Cuando la mayoría de los pueblos presumen de su calidad de autóctonos, Israel se acuerda haber sido conducido por Dios hacia una Tierra Prometida y esta idea es continuada por los cristianos: debemos considerarnos como extranjeros y viajeros sobre la tierra (Heb 11,13; 1P2, 11) y por lo tanto, no creernos instalados y no aferrarnos a nuestros privilegios y a nuestros bienes. Tenemos que trabajar en una transformación permanente del mundo y anunciar "nuevos cielos y una nueva tierra donde habitara la justicia" (2P3,13).
Además, como cristianos, nos reconocemos en aquel que es el huésped de todos, aquel que haya recibido a Cristo entre los hombres será recibido por El en el Reino (Mt 7,21-23; 10,32-33…) Jesús acogerá a los que vengan a El como extranjeros, privados de derechos, de justificación por sus obras (Mc 2, 15 – 22; He 10 – 34).
El extranjero se convierte así en alguien que se me parece; es como la parte olvidada de mi propia cara. Elie Wiesel escribía: "Cualquiera que necesite un refugio debe sentirse bienvenido allí donde yo esté. Si es extranjero en mi casa, también lo seré yo ".

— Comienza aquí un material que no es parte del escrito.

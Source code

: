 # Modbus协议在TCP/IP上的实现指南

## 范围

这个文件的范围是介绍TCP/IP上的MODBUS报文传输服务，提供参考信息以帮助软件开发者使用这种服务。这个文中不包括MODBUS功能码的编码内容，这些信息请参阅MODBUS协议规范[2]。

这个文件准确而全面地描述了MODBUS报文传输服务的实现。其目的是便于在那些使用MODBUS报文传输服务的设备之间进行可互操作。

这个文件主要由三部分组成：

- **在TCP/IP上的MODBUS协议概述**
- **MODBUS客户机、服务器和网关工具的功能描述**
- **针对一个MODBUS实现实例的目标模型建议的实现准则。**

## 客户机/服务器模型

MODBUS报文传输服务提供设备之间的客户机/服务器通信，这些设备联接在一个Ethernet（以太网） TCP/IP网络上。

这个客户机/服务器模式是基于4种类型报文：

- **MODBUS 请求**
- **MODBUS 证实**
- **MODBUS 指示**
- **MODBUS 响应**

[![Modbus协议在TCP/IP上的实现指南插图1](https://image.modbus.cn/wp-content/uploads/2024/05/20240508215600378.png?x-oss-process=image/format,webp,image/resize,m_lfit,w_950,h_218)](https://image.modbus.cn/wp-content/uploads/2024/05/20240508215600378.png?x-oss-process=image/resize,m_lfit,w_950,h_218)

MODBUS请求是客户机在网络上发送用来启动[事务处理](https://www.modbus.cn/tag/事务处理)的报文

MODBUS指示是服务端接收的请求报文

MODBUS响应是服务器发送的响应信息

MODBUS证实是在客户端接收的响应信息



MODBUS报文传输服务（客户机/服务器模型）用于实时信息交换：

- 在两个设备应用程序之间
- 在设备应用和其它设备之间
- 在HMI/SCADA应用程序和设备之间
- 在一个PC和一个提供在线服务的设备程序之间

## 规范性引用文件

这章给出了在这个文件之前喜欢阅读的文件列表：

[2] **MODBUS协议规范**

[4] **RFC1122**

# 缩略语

La Biblia nos recuerda que el extranjero es ante todo el otro semejante que molesta quizás, pero que nos impide quedar replegados sobre nosotros mismos. Es ese otro que permite adelantar, ir a su encuentro y al mío. Desde luego eso no se hará fácilmente y sin conflicto, pero es ese el camino a seguir en el que nos precede Jesús el Cristo, quien acogía a los samaritanos, a los publicanos, a los sirio- fenicios.